На четвертый день плаванья испортилась погода. Над океаном стлался туман. В нем пароход выглядел неподвижным. Я боялся качки, но ее не было, был штиль. И однако, к вечеру, я заболел. Я никогда не был слишком здоровым человеком и мало принимал мер в борьбе с своими недугами. Гимнастика с детских лет казалась мне скучным занятием, и лишь впоследствии, для гигиены, я стал по утрам делать ее. На пароходе я это прекратил. Нежданная боль в суставах, в желудке, а затем и температура показали мне мою оплошность. Я слег в постель. Это был плохой признак. Болезни вообще всегда играли огромную роль в моей жизни.

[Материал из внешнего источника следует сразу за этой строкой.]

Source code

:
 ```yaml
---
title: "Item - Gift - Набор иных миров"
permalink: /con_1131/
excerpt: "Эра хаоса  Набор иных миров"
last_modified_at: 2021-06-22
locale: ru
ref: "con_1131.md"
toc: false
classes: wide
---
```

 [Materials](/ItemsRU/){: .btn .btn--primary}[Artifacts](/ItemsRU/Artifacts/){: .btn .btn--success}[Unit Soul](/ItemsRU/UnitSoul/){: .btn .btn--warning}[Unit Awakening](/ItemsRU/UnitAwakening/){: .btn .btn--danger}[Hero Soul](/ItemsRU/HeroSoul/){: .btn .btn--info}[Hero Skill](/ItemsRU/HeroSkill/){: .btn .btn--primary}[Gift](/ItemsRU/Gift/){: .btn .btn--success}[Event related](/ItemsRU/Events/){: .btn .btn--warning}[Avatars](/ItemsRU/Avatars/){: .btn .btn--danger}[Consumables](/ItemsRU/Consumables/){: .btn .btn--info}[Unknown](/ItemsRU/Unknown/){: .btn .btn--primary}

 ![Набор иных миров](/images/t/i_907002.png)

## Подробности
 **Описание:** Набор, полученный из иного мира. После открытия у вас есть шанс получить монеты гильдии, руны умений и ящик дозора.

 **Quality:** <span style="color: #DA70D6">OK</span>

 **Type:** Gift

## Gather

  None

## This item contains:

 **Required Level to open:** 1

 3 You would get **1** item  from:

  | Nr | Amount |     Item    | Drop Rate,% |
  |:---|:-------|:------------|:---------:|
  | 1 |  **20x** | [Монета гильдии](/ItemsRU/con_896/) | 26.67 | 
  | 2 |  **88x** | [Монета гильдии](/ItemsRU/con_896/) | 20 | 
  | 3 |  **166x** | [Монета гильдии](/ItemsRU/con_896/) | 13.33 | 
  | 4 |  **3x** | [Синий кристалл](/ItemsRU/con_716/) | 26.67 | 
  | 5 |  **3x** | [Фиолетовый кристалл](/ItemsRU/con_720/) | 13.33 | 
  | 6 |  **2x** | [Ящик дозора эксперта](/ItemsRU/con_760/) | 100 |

Я мало подвержен внушению, но в детстве мне была внушена мысль, что жизнь есть болезнь. В этом одном я с детства пережил травму. Я считаю себя человеком храбрым, морально храбрым в максимальном смысле, но и физически храбрым в важные моменты жизни. Я это доказал во многих опасных случаях, пережитых мной. Возможно, тут имела значение моя военная наследственность. Но в одном отношении моя храбрость имеет границы, и я малодушен и труслив: я боюсь болезней. Болезни внушают мне почти мистический страх. Я боюсь именно недомоганий, заразы, всегда представляю себе дурной исход. Даже в здоровом состоянии мне свойственно чувство тоски: я более человек драматический, чем лирический, это должно было отразиться на моей судьбе и моем отношении к боли. Я мнительный человек. Когда заболел живот, мне стало казаться, что за ужином я что-то съел. Мне никогда не нравилось мясо, я всегда заставлял себя есть его. А в тот вечер стол был как раз мясной. Я лег на диван, довольно покатый и неудобный даже для сна, и постарался, как мог, не показать свой испуг Саше. Она, впрочем, и так волновалась и разыскивала лекарства, которые я просил ее дать мне. Меня стал бить озноб. Саша распаковала мой кофр, в котором плыл почти весь мой гардероб, в том числе мантия и шапочка доктора. В них я был внешне похож на злого волшебника (борода, брови) и играл когда-то с детишками домохозяйки в Париже в Страну Оз. Теперь мантия ворохом лежала на стуле вместе с костюмами и плащом. Наконец был найден верблюжий плед.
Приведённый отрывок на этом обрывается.